Headlines and Titles of Works

Q. For a book title within a book title in a language other than English, should quotation marks be inserted around the title within the title, just as we would for English-language titles (per CMOS 8.173)?

A. Usually, yes. For example, the French translation of Alice Kaplan’s Looking for “The Stranger” (Chicago: University of Chicago Press, 2016), like the English original, presents the title of Camus’s famous book in italics on its cover:

En quête de L’Étranger

To mention or cite this title in Chicago style, you would put the whole title in italics and add quotation marks (as for the English-language version), as in the following example of a bibliography entry (which retains the alternative French style for capitalizing titles as discussed in CMOS 11.27):

Kaplan, Alice. En quête de “L’Étranger.” Translated by Patrick Hersant. Paris: Gallimard, 2016.

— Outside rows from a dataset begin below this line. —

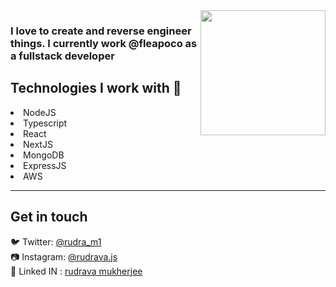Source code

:   <img align='right' src='https://media.giphy.com/media/iIqmM5tTjmpOB9mpbn/giphy.gif' width='200"'>

<h3>I love to create and reverse engineer things. I currently work @fleapoco as a fullstack developer</h3>

<h2> Technologies I  work with 💖 </h2>
  <li>NodeJS</li>
  <li>Typescript</li>
  <li>React</li>
  <li>NextJS</li>
  <li>MongoDB</li>
  <li>ExpressJS</li>
  <li>AWS</li>

<hr>
<h2> Get in touch </h2> 
 🐦 Twitter:  <a href="https://twitter.com/rudra_m1" target="_blank">@rudra_m1</a><br>
 📷 Instagram:  <a href="https://instagram.com/rudrava.js" target="_blank">@rudrava.js</a><br>
 🤵 Linked IN : <a href="https://www.linkedin.com/in/rudrava-mukherjee" target="_blank">rudrava mukherjee</a>
 
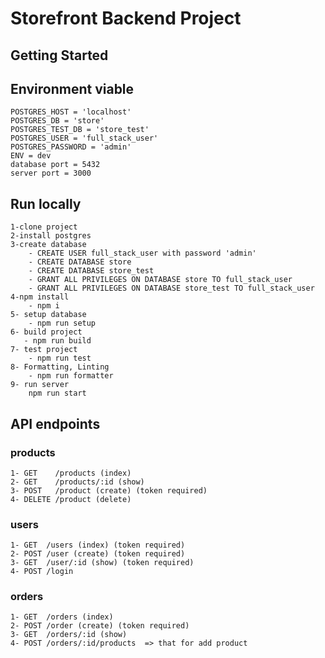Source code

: # Storefront Backend Project

## Getting Started

## Environment viable  
    POSTGRES_HOST = 'localhost'
    POSTGRES_DB = 'store'
    POSTGRES_TEST_DB = 'store_test'
    POSTGRES_USER = 'full_stack_user'
    POSTGRES_PASSWORD = 'admin'
    ENV = dev
    database port = 5432
    server port = 3000

## Run locally 
    1-clone project
    2-install postgres
    3-create database
        - CREATE USER full_stack_user with password 'admin'
        - CREATE DATABASE store
        - CREATE DATABASE store_test
        - GRANT ALL PRIVILEGES ON DATABASE store TO full_stack_user
        - GRANT ALL PRIVILEGES ON DATABASE store_test TO full_stack_user
    4-npm install
        - npm i
    5- setup database
        - npm run setup
    6- build project
       - npm run build
    7- test project
        - npm run test
    8- Formatting, Linting
        - npm run formatter
    9- run server
        npm run start


    
## API endpoints
### products
    1- GET    /products (index)
    2- GET    /products/:id (show)
    3- POST   /product (create) (token required)
    4- DELETE /product (delete)

### users 
    1- GET  /users (index) (token required)
    2- POST /user (create) (token required)
    3- GET  /user/:id (show) (token required)  
    4- POST /login 

### orders 
    1- GET  /orders (index)
    2- POST /order (create) (token required)
    3- GET  /orders/:id (show) 
    4- POST /orders/:id/products  => that for add product  
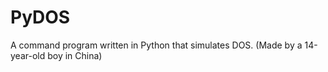 # PyDOS
A command program written in Python that simulates DOS. (Made by a 14-year-old boy in China)
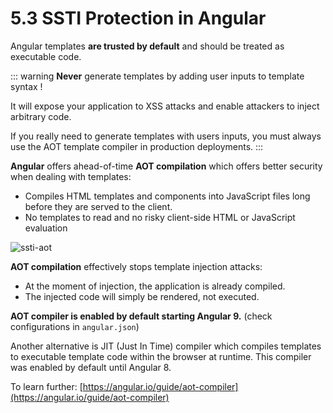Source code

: # 5.3 SSTI Protection in Angular

Angular templates **are trusted by default** and should be treated as executable code.

::: warning
**Never** generate templates by adding user inputs to template syntax !

It will expose your application to XSS attacks and enable attackers to inject arbitrary code.

If you really need to generate templates with users inputs, you must always use the AOT template compiler in production deployments.
:::

**Angular** offers ahead-of-time **AOT compilation** which offers better security when dealing with templates:

- Compiles HTML templates and components into JavaScript files long before they are served to the client.
- No templates to read and no risky client-side HTML or JavaScript evaluation

![ssti-aot](../../assets/ssti-aot.png)

**AOT compilation** effectively stops template injection attacks:

- At the moment of injection, the application is already compiled.
- The injected code will simply be rendered, not executed.

**AOT compiler is enabled by default starting Angular 9.** (check configurations in `angular.json`)

Another alternative is JIT (Just In Time) compiler which compiles templates to executable template code within the browser at runtime.
This compiler was enabled by default until Angular 8.

To learn further: [https://angular.io/guide/aot-compiler](https://angular.io/guide/aot-compiler)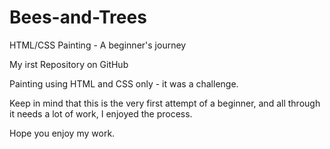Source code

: # Bees-and-Trees
HTML/CSS Painting - A beginner's journey

My irst Repository on GitHub

Painting using HTML and CSS only - it was a challenge.

Keep in mind that this is the very first attempt of a beginner,
and all through it needs a lot of work, I enjoyed the process.

Hope you enjoy my work.
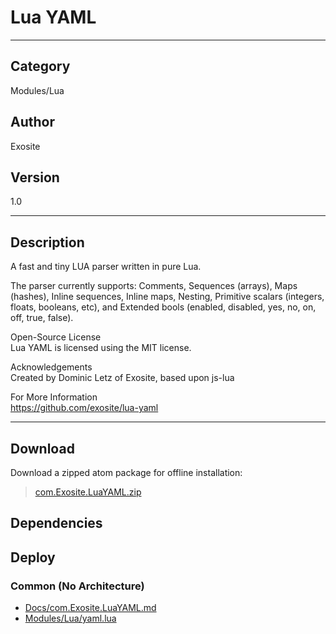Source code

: # Lua YAML
___

## Category
Modules/Lua

## Author
Exosite

## Version
1.0

___

## Description
<p>A fast and tiny LUA parser written in pure Lua.</p>

<p>The parser currently supports: Comments, Sequences (arrays), Maps (hashes), Inline sequences, Inline maps, Nesting, Primitive scalars (integers, floats, booleans, etc), and Extended bools (enabled, disabled, yes, no, on, off, true, false).</p>

<p>Open-Source License<br>
Lua YAML is licensed using the MIT license.</p>

<p>Acknowledgements<br>
Created by Dominic Letz of Exosite, based upon js-lua</p>

<p>For More Information<br>
<a href="https://github.com/exosite/lua-yaml">https://github.com/exosite/lua-yaml</a></p>


___

## Download

Download a zipped atom package for offline installation:
> [com.Exosite.LuaYAML.zip](https://gitlab.com/WeSuckLess/Reactor/-/archive/master/Reactor-master.zip?path=Atoms/com.Exosite.LuaYAML)  

## Dependencies

## Deploy

### Common (No Architecture)

<ul>
<li><a href="https://gitlab.com/WeSuckLess/Reactor/-/blob/master/Atoms/com.Exosite.LuaYAML/Docs/com.Exosite.LuaYAML.md?ref_type=heads">Docs/com.Exosite.LuaYAML.md</a></li>
<li><a href="https://gitlab.com/WeSuckLess/Reactor/-/blob/master/Atoms/com.Exosite.LuaYAML/Modules/Lua/yaml.lua?ref_type=heads">Modules/Lua/yaml.lua</a></li>
</ul>
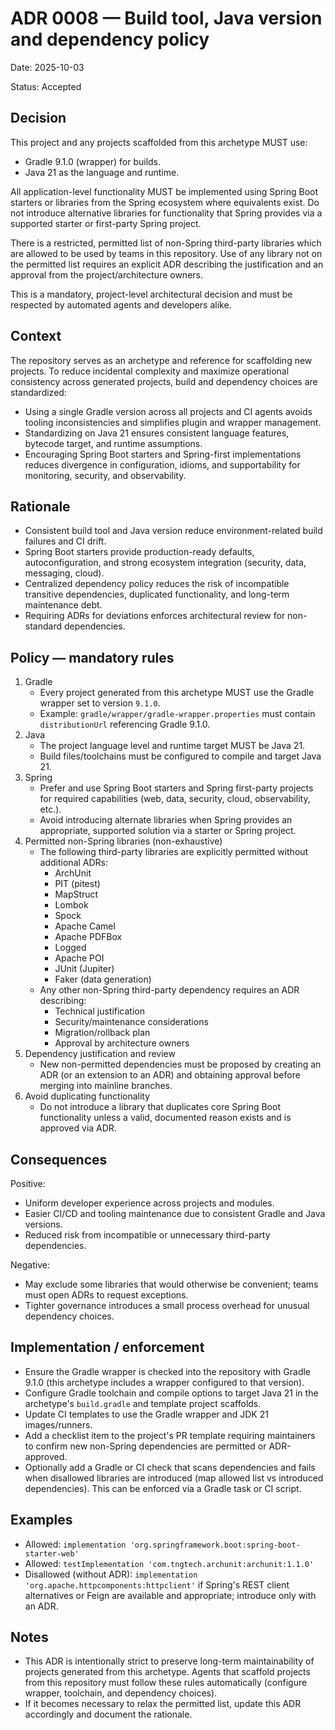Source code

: # ADR 0008 — Build tool, Java version and dependency policy

Date: 2025-10-03

Status: Accepted

Decision
--------
This project and any projects scaffolded from this archetype MUST use:
- Gradle 9.1.0 (wrapper) for builds.
- Java 21 as the language and runtime.

All application-level functionality MUST be implemented using Spring Boot starters or libraries from the Spring ecosystem where equivalents exist. Do not introduce alternative libraries for functionality that Spring provides via a supported starter or first-party Spring project.

There is a restricted, permitted list of non-Spring third-party libraries which are allowed to be used by teams in this repository. Use of any library not on the permitted list requires an explicit ADR describing the justification and an approval from the project/architecture owners.

This is a mandatory, project-level architectural decision and must be respected by automated agents and developers alike.

Context
-------
The repository serves as an archetype and reference for scaffolding new projects. To reduce incidental complexity and maximize operational consistency across generated projects, build and dependency choices are standardized:

- Using a single Gradle version across all projects and CI agents avoids tooling inconsistencies and simplifies plugin and wrapper management.
- Standardizing on Java 21 ensures consistent language features, bytecode target, and runtime assumptions.
- Encouraging Spring Boot starters and Spring-first implementations reduces divergence in configuration, idioms, and supportability for monitoring, security, and observability.

Rationale
---------
- Consistent build tool and Java version reduce environment-related build failures and CI drift.
- Spring Boot starters provide production-ready defaults, autoconfiguration, and strong ecosystem integration (security, data, messaging, cloud).
- Centralized dependency policy reduces the risk of incompatible transitive dependencies, duplicated functionality, and long-term maintenance debt.
- Requiring ADRs for deviations enforces architectural review for non-standard dependencies.

Policy — mandatory rules
------------------------
1. Gradle
   - Every project generated from this archetype MUST use the Gradle wrapper set to version `9.1.0`.
   - Example: `gradle/wrapper/gradle-wrapper.properties` must contain `distributionUrl` referencing Gradle 9.1.0.
2. Java
   - The project language level and runtime target MUST be Java 21.
   - Build files/toolchains must be configured to compile and target Java 21.
3. Spring
   - Prefer and use Spring Boot starters and Spring first-party projects for required capabilities (web, data, security, cloud, observability, etc.).
   - Avoid introducing alternate libraries when Spring provides an appropriate, supported solution via a starter or Spring project.
4. Permitted non-Spring libraries (non-exhaustive)
   - The following third-party libraries are explicitly permitted without additional ADRs:
     - ArchUnit
     - PIT (pitest)
     - MapStruct
     - Lombok
     - Spock
     - Apache Camel
     - Apache PDFBox
     - Logged
     - Apache POI
     - JUnit (Jupiter)
     - Faker (data generation)
   - Any other non-Spring third-party dependency requires an ADR describing:
     - Technical justification
     - Security/maintenance considerations
     - Migration/rollback plan
     - Approval by architecture owners
5. Dependency justification and review
   - New non-permitted dependencies must be proposed by creating an ADR (or an extension to an ADR) and obtaining approval before merging into mainline branches.
6. Avoid duplicating functionality
   - Do not introduce a library that duplicates core Spring Boot functionality unless a valid, documented reason exists and is approved via ADR.

Consequences
------------
Positive:
- Uniform developer experience across projects and modules.
- Easier CI/CD and tooling maintenance due to consistent Gradle and Java versions.
- Reduced risk from incompatible or unnecessary third-party dependencies.

Negative:
- May exclude some libraries that would otherwise be convenient; teams must open ADRs to request exceptions.
- Tighter governance introduces a small process overhead for unusual dependency choices.

Implementation / enforcement
----------------------------
- Ensure the Gradle wrapper is checked into the repository with Gradle 9.1.0 (this archetype includes a wrapper configured to that version).
- Configure Gradle toolchain and compile options to target Java 21 in the archetype's `build.gradle` and template project scaffolds.
- Update CI templates to use the Gradle wrapper and JDK 21 images/runners.
- Add a checklist item to the project's PR template requiring maintainers to confirm new non-Spring dependencies are permitted or ADR-approved.
- Optionally add a Gradle or CI check that scans dependencies and fails when disallowed libraries are introduced (map allowed list vs introduced dependencies). This can be enforced via a Gradle task or CI script.

Examples
--------
- Allowed: `implementation 'org.springframework.boot:spring-boot-starter-web'`
- Allowed: `testImplementation 'com.tngtech.archunit:archunit:1.1.0'`
- Disallowed (without ADR): `implementation 'org.apache.httpcomponents:httpclient'` if Spring's REST client alternatives or Feign are available and appropriate; introduce only with an ADR.

Notes
-----
- This ADR is intentionally strict to preserve long-term maintainability of projects generated from this archetype. Agents that scaffold projects from this repository must follow these rules automatically (configure wrapper, toolchain, and dependency choices).
- If it becomes necessary to relax the permitted list, update this ADR accordingly and document the rationale.
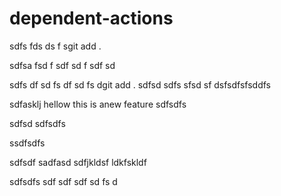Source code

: # dependent-actions

sdfs
fds
ds
f
sgit add .

sdfsa
fsd
f
sdf
sd
f
sdf
sd

sdfs
df
sd
fs
df
sd
fs
dgit add .
sdfsd
sdfs
sfsd
sf
dsfsdfsfsddfs

sdfasklj
hellow
this is anew feature
sdfsdfs

sdfsd
sdfsdfs

ssdfsdfs

sdfsdf
sadfasd
sdfjkldsf
ldkfskldf

sdfsdfs
sdf
sdf
sdf
sd
fs
d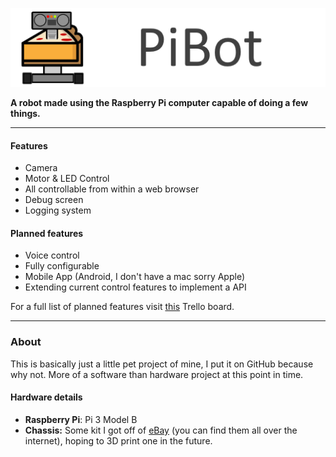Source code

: ![PiBot Logo](https://raw.githubusercontent.com/sccreeper/pibot/master/.github/assets/pibot-text.png)

**A robot made using the Raspberry Pi computer capable of doing a few things.**

---
#### Features

 - Camera
 - Motor & LED Control
 - All controllable from within a web browser
 - Debug screen
 - Logging system

#### Planned features

 - Voice control
 - Fully configurable
 - Mobile App (Android, I don't have a mac sorry Apple)
 - Extending current control features to implement a API

For a full list of planned features visit [this](https://trello.com/b/UPKINKLV/robot) Trello board.

---
### About

This is basically just a little pet project of mine, I put it on GitHub because why not. More of a software than hardware project at this point in time.

#### Hardware details

 - **Raspberry Pi**: Pi 3 Model B
 - **Chassis:** Some kit I got off of [eBay](https://www.ebay.co.uk/itm/Smart-Car-Motor-Robot-Chassis-Ultrasonic-Module-Battery-Model-Kit-For-Arduino/143617734608?hash=item217048b7d0:g:kH8AAOSwmf5e0P8g) (you can find them all over the internet), hoping to 3D print one in the future.
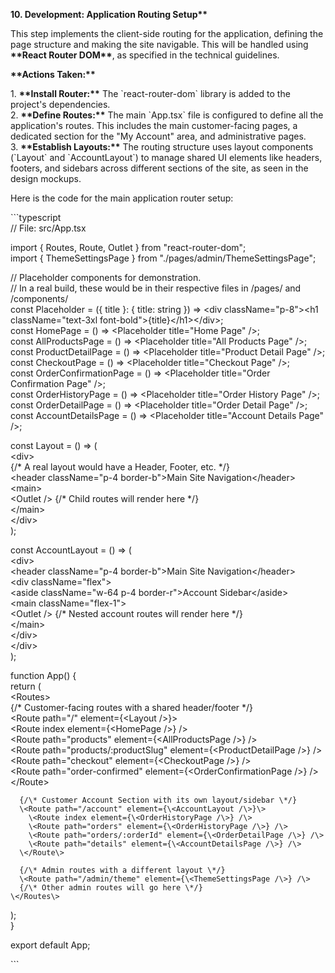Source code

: **10\. Development: Application Routing Setup\*\***

This step implements the client-side routing for the application, defining the page structure and making the site navigable. This will be handled using **\*\*React Router DOM\*\***, as specified in the technical guidelines.

**\*\*Actions Taken:\*\***

1\. **\*\*Install Router:\*\*** The \`react-router-dom\` library is added to the project's dependencies.  
2\. **\*\*Define Routes:\*\*** The main \`App.tsx\` file is configured to define all the application's routes. This includes the main customer-facing pages, a dedicated section for the "My Account" area, and administrative pages.  
3\. **\*\*Establish Layouts:\*\*** The routing structure uses layout components (\`Layout\` and \`AccountLayout\`) to manage shared UI elements like headers, footers, and sidebars across different sections of the site, as seen in the design mockups.

Here is the code for the main application router setup:

\`\`\`typescript  
// File: src/App.tsx

import { Routes, Route, Outlet } from "react-router-dom";  
import { ThemeSettingsPage } from "./pages/admin/ThemeSettingsPage";

// Placeholder components for demonstration.  
// In a real build, these would be in their respective files in /pages/ and /components/  
const Placeholder \= ({ title }: { title: string }) \=\> \<div className="p-8"\>\<h1 className="text-3xl font-bold"\>{title}\</h1\>\</div\>;  
const HomePage \= () \=\> \<Placeholder title="Home Page" /\>;  
const AllProductsPage \= () \=\> \<Placeholder title="All Products Page" /\>;  
const ProductDetailPage \= () \=\> \<Placeholder title="Product Detail Page" /\>;  
const CheckoutPage \= () \=\> \<Placeholder title="Checkout Page" /\>;  
const OrderConfirmationPage \= () \=\> \<Placeholder title="Order Confirmation Page" /\>;  
const OrderHistoryPage \= () \=\> \<Placeholder title="Order History Page" /\>;  
const OrderDetailPage \= () \=\> \<Placeholder title="Order Detail Page" /\>;  
const AccountDetailsPage \= () \=\> \<Placeholder title="Account Details Page" /\>;

const Layout \= () \=\> (  
 \<div\>  
 {/\* A real layout would have a Header, Footer, etc. \*/}  
 \<header className="p-4 border-b"\>Main Site Navigation\</header\>  
 \<main\>  
 \<Outlet /\> {/\* Child routes will render here \*/}  
 \</main\>  
 \</div\>  
);

const AccountLayout \= () \=\> (  
 \<div\>  
 \<header className="p-4 border-b"\>Main Site Navigation\</header\>  
 \<div className="flex"\>  
 \<aside className="w-64 p-4 border-r"\>Account Sidebar\</aside\>  
 \<main className="flex-1"\>  
 \<Outlet /\> {/\* Nested account routes will render here \*/}  
 \</main\>  
 \</div\>  
 \</div\>  
);

function App() {  
 return (  
 \<Routes\>  
 {/\* Customer-facing routes with a shared header/footer \*/}  
 \<Route path="/" element={\<Layout /\>}\>  
 \<Route index element={\<HomePage /\>} /\>  
 \<Route path="products" element={\<AllProductsPage /\>} /\>  
 \<Route path="products/:productSlug" element={\<ProductDetailPage /\>} /\>  
 \<Route path="checkout" element={\<CheckoutPage /\>} /\>  
 \<Route path="order-confirmed" element={\<OrderConfirmationPage /\>} /\>  
 \</Route\>

      {/\* Customer Account Section with its own layout/sidebar \*/}
      \<Route path="/account" element={\<AccountLayout /\>}\>
        \<Route index element={\<OrderHistoryPage /\>} /\>
        \<Route path="orders" element={\<OrderHistoryPage /\>} /\>
        \<Route path="orders/:orderId" element={\<OrderDetailPage /\>} /\>
        \<Route path="details" element={\<AccountDetailsPage /\>} /\>
      \</Route\>

      {/\* Admin routes with a different layout \*/}
      \<Route path="/admin/theme" element={\<ThemeSettingsPage /\>} /\>
      {/\* Other admin routes will go here \*/}
    \</Routes\>

);  
}

export default App;

\`\`\`
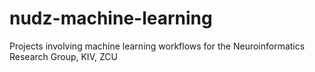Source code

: # nudz-machine-learning
Projects involving machine learning workflows for the Neuroinformatics Research Group, KIV, ZCU
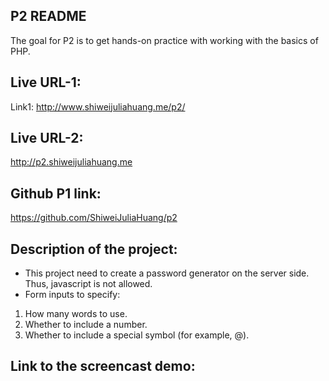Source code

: ## P2 README

The goal for P2 is to get hands-on practice with working with the basics of PHP.

## Live URL-1:
Link1:
http://www.shiweijuliahuang.me/p2/

## Live URL-2:
http://p2.shiweijuliahuang.me

## Github P1 link:
https://github.com/ShiweiJuliaHuang/p2


## Description of the project:

* This project need to create a password generator on the server side. Thus, javascript is not allowed. 
* Form inputs to specify:
1. How many words to use.
2. Whether to include a number.
3. Whether to include a special symbol (for example, @).

## Link to the screencast demo:

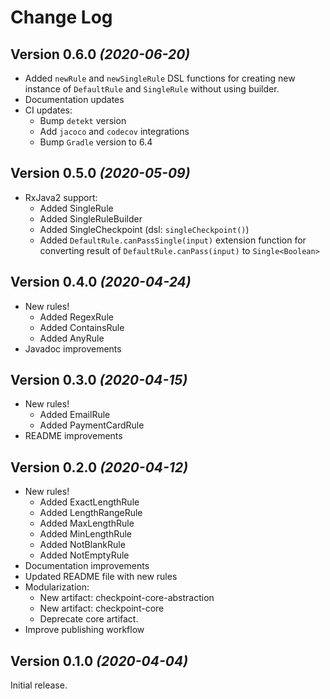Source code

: # Change Log

## Version 0.6.0 *(2020-06-20)*

* Added `newRule` and `newSingleRule` DSL functions for
  creating new instance of `DefaultRule` and `SingleRule` without using builder.
* Documentation updates
* CI updates:
    * Bump `detekt` version
    * Add `jacoco` and `codecov` integrations
    * Bump `Gradle` version to 6.4

## Version 0.5.0 *(2020-05-09)*

* RxJava2 support:
    * Added SingleRule
    * Added SingleRuleBuilder
    * Added SingleCheckpoint (dsl: `singleCheckpoint()`)
    * Added `DefaultRule.canPassSingle(input)` extension function for
    converting result of `DefaultRule.canPass(input)`
    to `Single<Boolean>`

## Version 0.4.0 *(2020-04-24)*

* New rules!
    * Added RegexRule
    * Added ContainsRule
    * Added AnyRule
* Javadoc improvements

## Version 0.3.0 *(2020-04-15)*

* New rules!
    * Added EmailRule
    * Added PaymentCardRule
* README improvements

## Version 0.2.0 *(2020-04-12)*

* New rules!
    * Added ExactLengthRule
    * Added LengthRangeRule
    * Added MaxLengthRule
    * Added MinLengthRule
    * Added NotBlankRule
    * Added NotEmptyRule
* Documentation improvements
* Updated README file with new rules
* Modularization:
    * New artifact: checkpoint-core-abstraction
    * New artifact: checkpoint-core
    * Deprecate core artifact.
* Improve publishing workflow

## Version 0.1.0 *(2020-04-04)*

Initial release.
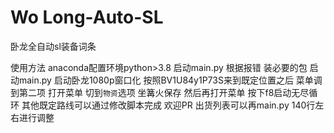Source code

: # Wo Long-Auto-SL
 卧龙全自动sl装备词条

使用方法
anaconda配置环境python>3.8
启动main.py 根据报错 装必要的包
启动main.py 启动卧龙1080p窗口化 
按照BV1U84y1P73S来到既定位置之后 菜单调到第二项 
打开菜单 切到``物资``选项 坐篝火保存 然后再打开菜单 按下f8启动无尽循环
其他既定路线可以通过修改脚本完成 欢迎PR
出货列表可以再main.py 140行左右进行调整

Books in French or Spanish may use guillemets (« ») instead of italics for a title within a title; books in German may use reverse guillemets (» «) or inverted quotation marks („ “); other languages may follow similar conventions. You can convert such marks to English-style quotation marks (per CMOS 11.7). But if the title within a title isn’t differentiated as such on the cover (or title page) in any discernible way, and unless you are familiar with the conventions of the original language, it may be best to reproduce the title without adding quotation marks.